» Work order
Instruction for the entries that follow: retype exactly the lines from the line with "[Two Minute Papers](https://www.youtube.com/user/keeroyz)" to the line with "(Will list later)", both included, and omit all others.

» Information given
◇ ◇ ◇ ◇

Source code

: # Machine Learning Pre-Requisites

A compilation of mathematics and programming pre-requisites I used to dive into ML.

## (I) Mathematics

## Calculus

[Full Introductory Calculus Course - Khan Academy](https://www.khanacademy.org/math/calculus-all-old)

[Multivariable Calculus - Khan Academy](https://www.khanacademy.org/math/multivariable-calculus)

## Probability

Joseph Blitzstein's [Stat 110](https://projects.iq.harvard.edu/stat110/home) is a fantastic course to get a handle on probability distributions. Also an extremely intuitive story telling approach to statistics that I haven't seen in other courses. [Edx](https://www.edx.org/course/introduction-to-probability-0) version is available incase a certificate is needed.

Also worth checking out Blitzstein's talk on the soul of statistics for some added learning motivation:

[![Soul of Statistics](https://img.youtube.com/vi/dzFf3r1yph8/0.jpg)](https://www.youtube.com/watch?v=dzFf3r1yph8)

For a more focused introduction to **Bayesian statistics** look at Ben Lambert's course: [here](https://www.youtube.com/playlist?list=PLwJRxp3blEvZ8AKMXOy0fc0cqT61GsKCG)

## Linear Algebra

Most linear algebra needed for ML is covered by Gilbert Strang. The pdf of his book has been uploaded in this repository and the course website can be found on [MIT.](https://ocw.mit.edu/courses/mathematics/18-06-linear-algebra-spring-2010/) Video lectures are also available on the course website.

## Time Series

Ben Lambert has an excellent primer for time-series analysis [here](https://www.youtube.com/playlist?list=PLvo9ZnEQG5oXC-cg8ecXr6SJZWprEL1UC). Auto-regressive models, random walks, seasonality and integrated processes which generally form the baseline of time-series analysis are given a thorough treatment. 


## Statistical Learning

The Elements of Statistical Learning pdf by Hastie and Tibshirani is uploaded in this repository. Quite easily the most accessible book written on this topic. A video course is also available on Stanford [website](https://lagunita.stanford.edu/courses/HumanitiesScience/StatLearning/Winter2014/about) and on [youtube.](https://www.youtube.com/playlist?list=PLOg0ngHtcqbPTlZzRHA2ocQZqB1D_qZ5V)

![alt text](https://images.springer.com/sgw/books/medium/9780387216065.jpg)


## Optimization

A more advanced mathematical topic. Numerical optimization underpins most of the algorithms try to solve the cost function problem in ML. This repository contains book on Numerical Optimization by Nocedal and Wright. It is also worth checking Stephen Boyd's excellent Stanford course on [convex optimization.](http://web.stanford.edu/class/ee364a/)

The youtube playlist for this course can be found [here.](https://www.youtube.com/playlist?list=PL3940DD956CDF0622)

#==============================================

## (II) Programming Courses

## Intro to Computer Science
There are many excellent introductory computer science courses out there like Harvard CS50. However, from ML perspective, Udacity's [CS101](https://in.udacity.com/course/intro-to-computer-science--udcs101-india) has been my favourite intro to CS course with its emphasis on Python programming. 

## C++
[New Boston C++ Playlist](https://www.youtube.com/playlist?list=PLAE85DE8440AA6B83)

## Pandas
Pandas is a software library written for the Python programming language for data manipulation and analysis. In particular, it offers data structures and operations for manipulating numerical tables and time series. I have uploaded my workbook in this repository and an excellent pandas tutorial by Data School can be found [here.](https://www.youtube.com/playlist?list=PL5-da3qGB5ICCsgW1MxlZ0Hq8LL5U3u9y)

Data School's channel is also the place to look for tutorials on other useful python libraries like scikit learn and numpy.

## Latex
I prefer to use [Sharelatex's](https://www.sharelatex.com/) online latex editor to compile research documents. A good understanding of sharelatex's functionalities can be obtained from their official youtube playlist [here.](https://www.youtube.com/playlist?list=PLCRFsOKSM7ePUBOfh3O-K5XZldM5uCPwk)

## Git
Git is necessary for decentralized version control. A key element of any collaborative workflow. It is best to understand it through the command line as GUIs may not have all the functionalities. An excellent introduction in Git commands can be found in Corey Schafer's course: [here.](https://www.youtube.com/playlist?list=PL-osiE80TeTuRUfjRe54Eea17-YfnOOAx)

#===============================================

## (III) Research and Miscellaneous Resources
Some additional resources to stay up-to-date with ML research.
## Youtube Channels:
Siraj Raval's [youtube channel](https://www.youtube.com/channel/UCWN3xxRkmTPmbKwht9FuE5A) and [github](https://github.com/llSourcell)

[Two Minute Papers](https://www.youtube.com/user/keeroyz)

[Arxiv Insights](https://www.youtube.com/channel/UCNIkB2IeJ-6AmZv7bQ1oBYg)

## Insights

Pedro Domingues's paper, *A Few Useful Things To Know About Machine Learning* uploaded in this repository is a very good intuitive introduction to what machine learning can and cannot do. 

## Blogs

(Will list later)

◇ ◇ ◇ ◇

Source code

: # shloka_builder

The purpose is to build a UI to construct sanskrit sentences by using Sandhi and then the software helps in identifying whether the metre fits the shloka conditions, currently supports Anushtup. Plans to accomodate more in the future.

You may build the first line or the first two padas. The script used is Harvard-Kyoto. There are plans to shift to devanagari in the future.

◇ ◇ ◇ ◇

» Written reply
[Two Minute Papers](https://www.youtube.com/user/keeroyz)

[Arxiv Insights](https://www.youtube.com/channel/UCNIkB2IeJ-6AmZv7bQ1oBYg)

## Insights

Pedro Domingues's paper, *A Few Useful Things To Know About Machine Learning* uploaded in this repository is a very good intuitive introduction to what machine learning can and cannot do. 

## Blogs

(Will list later)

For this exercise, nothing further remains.